Nick Lane had a great book about oxygen, Oxygen, which maybe isn't as good as his book about mitochondria but is well worth reading.

if the moon will be settled it will be settled by AI embodied in some kind of (nano) robot or artificially created life.
Terraforming anything looks really expensive. Ask a finance guy to run numbers on terraforming places with gravity too weak to hold onto a useful atmosphere for any length of time*, and give you his opinion.

*say, Earth's moon

There was a time (1930 - 1960) when Futurism believed we could do great things. Now I imagine a Moonbase or Mars base, and then it gets bought by Private Equity who cancel the maintenance budget, double the number of tourists, and when it OceanGate Titans with the loss of everyone, they shrug and the courts don't give them so much as a slap on the wrist.

That would never happen to the Starship Enterprise. Even in Total Recall, where the baddies wanted to kill the poor, they cared about the integrity of the base keeping everyone alive.

Maybe I'm not reading the right techno-utopian stuff - but I've never seen a Moon Base or Mars Base proposal which claimed to both have an actual business plan, and to project sustained profits.*

Having no prospect for sustained profits is pretty good for keep PE away.

(OceanGate Titan was a money-losing obsession project, not a viable business.)

*Except maybe the O'Neill Space Colony idea - where the Moon Base is just a Lunar strip mine, plus mass driver to throw the "ore" into orbit. IIR, they used a load of NASA's 1970's "lies we must tell Congress" numbers in calculating their transportation costs. And their whole scenario is about half a century out of date now.

Well, sort of. Solar wind does include oxygen ions, so it's exposed to a small extent.
How can it include oxygen?
Stars kinda famously fuse elements up to iron as part of normal operations. And even if you exclude that, the entire solar system is leftovers from a previous star - all that is inside our current star too. Sure, much of it isn't at the surface, but there's not much of a reason to expect that literally zero of it randomly floats up among the lighter elements.
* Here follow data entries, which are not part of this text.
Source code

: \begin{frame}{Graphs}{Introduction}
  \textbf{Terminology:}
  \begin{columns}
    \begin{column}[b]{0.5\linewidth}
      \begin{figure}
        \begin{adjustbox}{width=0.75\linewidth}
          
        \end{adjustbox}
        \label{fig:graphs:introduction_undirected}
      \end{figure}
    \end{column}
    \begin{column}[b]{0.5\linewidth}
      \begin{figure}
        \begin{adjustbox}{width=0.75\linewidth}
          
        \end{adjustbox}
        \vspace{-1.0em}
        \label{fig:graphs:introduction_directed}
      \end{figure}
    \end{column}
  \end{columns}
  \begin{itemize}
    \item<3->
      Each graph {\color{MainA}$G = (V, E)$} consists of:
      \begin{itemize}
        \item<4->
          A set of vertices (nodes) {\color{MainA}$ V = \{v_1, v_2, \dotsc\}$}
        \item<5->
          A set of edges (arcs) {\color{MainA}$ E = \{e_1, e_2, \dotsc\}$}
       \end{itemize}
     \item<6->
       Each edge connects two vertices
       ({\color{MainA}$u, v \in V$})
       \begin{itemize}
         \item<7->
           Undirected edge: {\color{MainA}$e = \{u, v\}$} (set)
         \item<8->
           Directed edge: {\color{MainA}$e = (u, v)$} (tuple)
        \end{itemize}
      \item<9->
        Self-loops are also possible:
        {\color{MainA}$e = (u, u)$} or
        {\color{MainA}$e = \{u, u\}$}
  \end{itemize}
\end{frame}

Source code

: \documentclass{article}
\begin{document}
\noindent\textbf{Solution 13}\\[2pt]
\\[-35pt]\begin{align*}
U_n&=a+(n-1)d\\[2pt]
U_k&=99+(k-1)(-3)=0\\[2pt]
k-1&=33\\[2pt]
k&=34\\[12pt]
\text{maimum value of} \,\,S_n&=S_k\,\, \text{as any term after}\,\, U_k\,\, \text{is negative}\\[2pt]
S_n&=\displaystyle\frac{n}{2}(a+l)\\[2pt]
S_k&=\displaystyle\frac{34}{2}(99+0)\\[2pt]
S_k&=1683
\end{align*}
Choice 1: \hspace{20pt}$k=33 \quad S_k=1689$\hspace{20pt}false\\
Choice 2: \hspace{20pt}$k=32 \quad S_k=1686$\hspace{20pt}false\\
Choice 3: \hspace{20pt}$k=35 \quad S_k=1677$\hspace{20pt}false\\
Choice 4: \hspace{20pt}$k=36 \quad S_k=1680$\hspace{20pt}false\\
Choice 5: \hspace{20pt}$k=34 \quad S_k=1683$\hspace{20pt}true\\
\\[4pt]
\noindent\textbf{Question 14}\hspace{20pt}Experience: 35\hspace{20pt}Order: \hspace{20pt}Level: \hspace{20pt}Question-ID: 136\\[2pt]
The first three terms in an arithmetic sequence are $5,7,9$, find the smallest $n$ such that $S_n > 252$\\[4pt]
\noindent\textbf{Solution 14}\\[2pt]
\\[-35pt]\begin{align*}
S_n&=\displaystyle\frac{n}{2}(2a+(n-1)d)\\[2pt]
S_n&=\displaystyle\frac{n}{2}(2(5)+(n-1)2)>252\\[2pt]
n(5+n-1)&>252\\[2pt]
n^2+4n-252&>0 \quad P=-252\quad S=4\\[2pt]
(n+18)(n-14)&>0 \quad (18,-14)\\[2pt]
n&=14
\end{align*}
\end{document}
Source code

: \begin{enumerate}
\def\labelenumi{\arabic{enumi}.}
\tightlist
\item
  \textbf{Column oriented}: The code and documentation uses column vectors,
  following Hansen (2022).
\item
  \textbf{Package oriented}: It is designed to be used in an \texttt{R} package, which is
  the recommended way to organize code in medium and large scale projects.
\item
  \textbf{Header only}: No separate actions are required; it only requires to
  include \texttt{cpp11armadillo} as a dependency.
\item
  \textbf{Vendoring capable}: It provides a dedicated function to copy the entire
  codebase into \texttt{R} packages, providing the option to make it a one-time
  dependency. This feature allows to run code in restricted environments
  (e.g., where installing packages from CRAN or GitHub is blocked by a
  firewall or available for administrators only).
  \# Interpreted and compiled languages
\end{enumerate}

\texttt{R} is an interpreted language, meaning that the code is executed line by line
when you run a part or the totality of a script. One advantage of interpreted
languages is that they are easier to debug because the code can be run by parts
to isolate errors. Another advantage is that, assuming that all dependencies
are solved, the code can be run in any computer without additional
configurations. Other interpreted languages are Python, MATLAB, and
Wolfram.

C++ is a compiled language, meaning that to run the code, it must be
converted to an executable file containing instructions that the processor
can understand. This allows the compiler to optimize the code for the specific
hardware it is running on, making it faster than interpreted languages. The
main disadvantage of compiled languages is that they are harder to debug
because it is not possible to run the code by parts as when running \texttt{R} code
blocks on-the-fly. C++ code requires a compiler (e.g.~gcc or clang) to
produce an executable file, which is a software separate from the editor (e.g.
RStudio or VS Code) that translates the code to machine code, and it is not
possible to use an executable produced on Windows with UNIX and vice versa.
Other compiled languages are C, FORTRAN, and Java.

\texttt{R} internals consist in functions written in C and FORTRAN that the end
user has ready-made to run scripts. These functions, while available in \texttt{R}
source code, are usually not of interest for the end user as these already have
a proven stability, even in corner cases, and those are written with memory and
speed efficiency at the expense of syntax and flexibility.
Have a reference tho: https://en.wikipedia.org/wiki/Solar_wind

That said, "heavy ions and atomic nuclei of elements such as carbon, nitrogen, oxygen, neon, magnesium, silicon, sulfur, and iron" makes up only "trace amounts" of the solar-wind plasma [1].

[1] https://en.wikipedia.org/wiki/Solar_wind

> our current star

Looking forward to seeing the next one!

We first need to get rid of the current one in a few billion years. That won't end well for Earth, though.
Earth is just part of the same recycling collection plan, it's fine.
Stars make it, our sun is made of it, it’s the third most abundant element.

Distant third

Somehwat surprised to see there are twice more Oxygen atoms than Carbon.
Carbon + helium fusion is rather favorable, vs carbon production by the triple alpha process (3He), so it's just reaction kinetics essentially.